Manufacturing and supply has been great because that’s an area that’s been more open to people coming in from outside the industry. R&D I think to some extent still plays that technical exclusion card and says that unless you understand the pharma industry you can’t survive in this world, so I think it’s still quite closed in R&D. There are very few senior people in R&D who don’t have a pharma background.

Other areas of change, if we’re just talking about pharmaceuticals: the other obvious growth area is specialty pharma, particularly the emerging, fast-growth companies, generally US or European based, like Gilead and Allergan. It’s been really exciting because they’ve been much more open to change and innovation in terms of how they recruit and who they recruit, and they like people who challenge the status quo because that’s what they are doing within the industry.

One area which I think has also changed for us all is that big pharma, in order to try to be more efficient, has introduced its own in house search capability, even at the most senior level. In some cases I think that has been very positive because you do still hear of big pharma companies spending literally millions of dollars and getting poor results from their search providers, which I still find staggering when I look at our track record and client feedback ratings in that context.

What I would say is that whilst to some extent it can be very valuable, we have found that the weakness in having an in-house team is that they don’t have the same overall market perspective that we have because we don’t just specialize in pharmaceuticals and we have other sector capability and knowledge which enables us to look beyond that.
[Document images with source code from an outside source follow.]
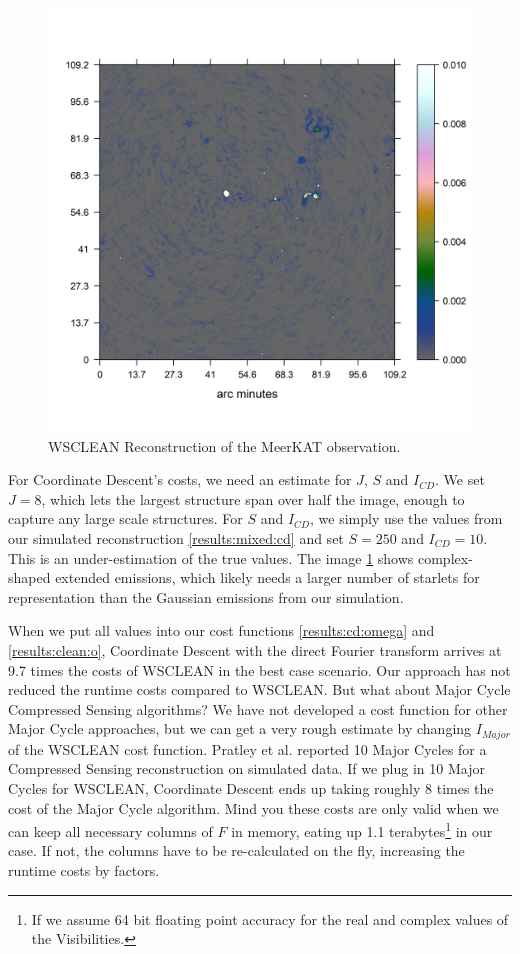\begin{figure}[h]
	\centering
	\includegraphics[width=0.6\linewidth]{./chapters/21.scalability/meerkat.png}
	\caption{WSCLEAN Reconstruction of the MeerKAT observation.}
	\label{scale:wsclean}
\end{figure}

For Coordinate Descent's costs, we need an estimate for $J$, $S$ and $I_{CD}$. We set $J=8$, which lets the largest structure span over half the image, enough to capture any large scale structures. For $S$ and $I_{CD}$, we simply use the values from our simulated reconstruction \ref{results:mixed:cd} and set $S=250$ and 
$I_{CD}=10$. This is an under-estimation of the true values. The image \ref{scale:wsclean} shows complex-shaped extended emissions, which likely needs a larger number of starlets for representation than the Gaussian emissions from our simulation. 

When we put all values into our cost functions \eqref{results:cd:omega} and \eqref{results:clean:o}, Coordinate Descent with the direct Fourier transform arrives at 9.7 times the costs of WSCLEAN in the best case scenario. Our approach has not reduced the runtime costs compared to WSCLEAN. But what about Major Cycle Compressed Sensing algorithms? We have not developed a cost function for other Major Cycle approaches, but we can get a very rough estimate by changing $I_{Major}$ of the WSCLEAN cost function. Pratley et al.\cite{pratley2018fast} reported 10 Major Cycles for a Compressed Sensing reconstruction on simulated data. If we plug in 10 Major Cycles for WSCLEAN, Coordinate Descent ends up taking roughly 8 times the cost of the Major Cycle algorithm. Mind you these costs are only valid when we can keep all necessary columns of $F$ in memory, eating up 1.1 terabytes\footnote{If we assume 64 bit floating point accuracy for the real and complex values of the Visibilities.} in our case. If not, the columns have to be re-calculated on the fly, increasing the runtime costs by factors. 

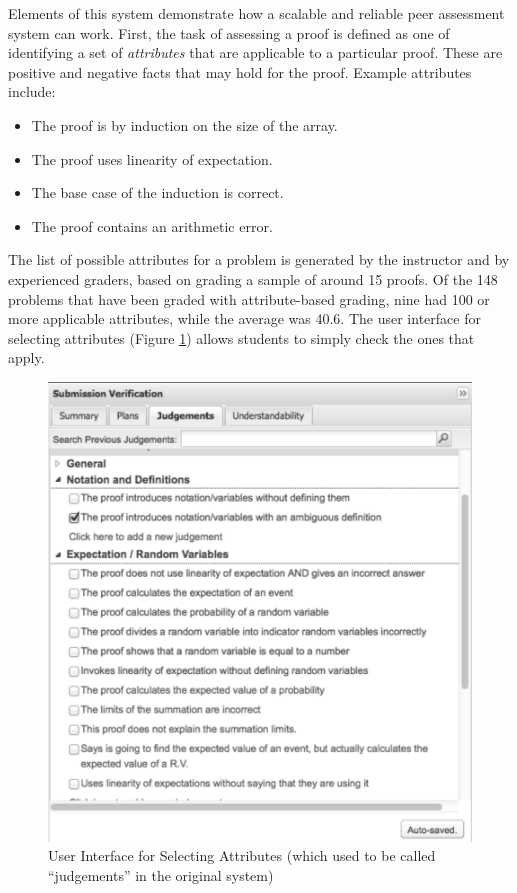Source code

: \documentclass[12pt]{article}
\begin{document}
Elements of this system demonstrate 
how a scalable and reliable peer assessment system can work.  First,
the task of assessing a proof is defined as one of identifying a set of
{\em attributes} that are applicable to a particular proof.  These are
positive and negative facts that may hold for the proof.  Example
attributes include:
\begin{itemize}
\item The proof is by induction on the size of the array.
\item The proof uses linearity of expectation.
\item The base case of the induction is correct.
\item The proof contains an arithmetic error.
\end{itemize}

The list of possible attributes for a problem is generated by the
instructor and by experienced graders, based on grading a sample of
around 15 proofs.  Of the 148 problems that have been graded with
attribute-based grading, nine had 100 or more applicable attributes,
while the average was 40.6. The user interface for selecting attributes 
(Figure \ref{fig:verifications}) allows students to simply check the ones 
that apply.

\begin{figure}
\begin{center}
\includegraphics[scale=0.45]{list_verifications}
\end{center}
\caption{User Interface for Selecting Attributes (which used to be called ``judgements'' in the original system)}
\label{fig:verifications}
\end{figure}
\end{document}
I also think that sadly quite a lot of the people they employ in in-house recruitment teams tend to be less experienced, more junior people who are not accustomed to dealing with the individuals at some of the senior levels for which they are recruiting. I’m talking here about the same level of candidates whom we work with, which is the most senior level.

And I do know of a couple of examples where some of our clients have used their in-house team, who have managed the whole search process, got really excited about who they have found, but they have not actually been capable of doing the necessary due diligence to ensure they have got the right people nor an informal market view on the individual. As a result they have filled a slot with people who look great on paper but who don’t last very long.

So I think in-house recruitment can be very effective and clearly it can save them a lot of money but I think they should be more focused on search firms who do add the value and do produce the goods.

Tim: You mentioned that there are a few in-house pharma teams who do work at that senior level. Have you noticed that affecting business at all or do you think it will in the future?

Christopher: Yes it has to some extent, in that generally because there has been a greater and a welcome focus on cost, (I think welcome for shareholders in particular), pharma companies have involved procurement and I think we all know that procurement when used in the proper context can be extremely valuable.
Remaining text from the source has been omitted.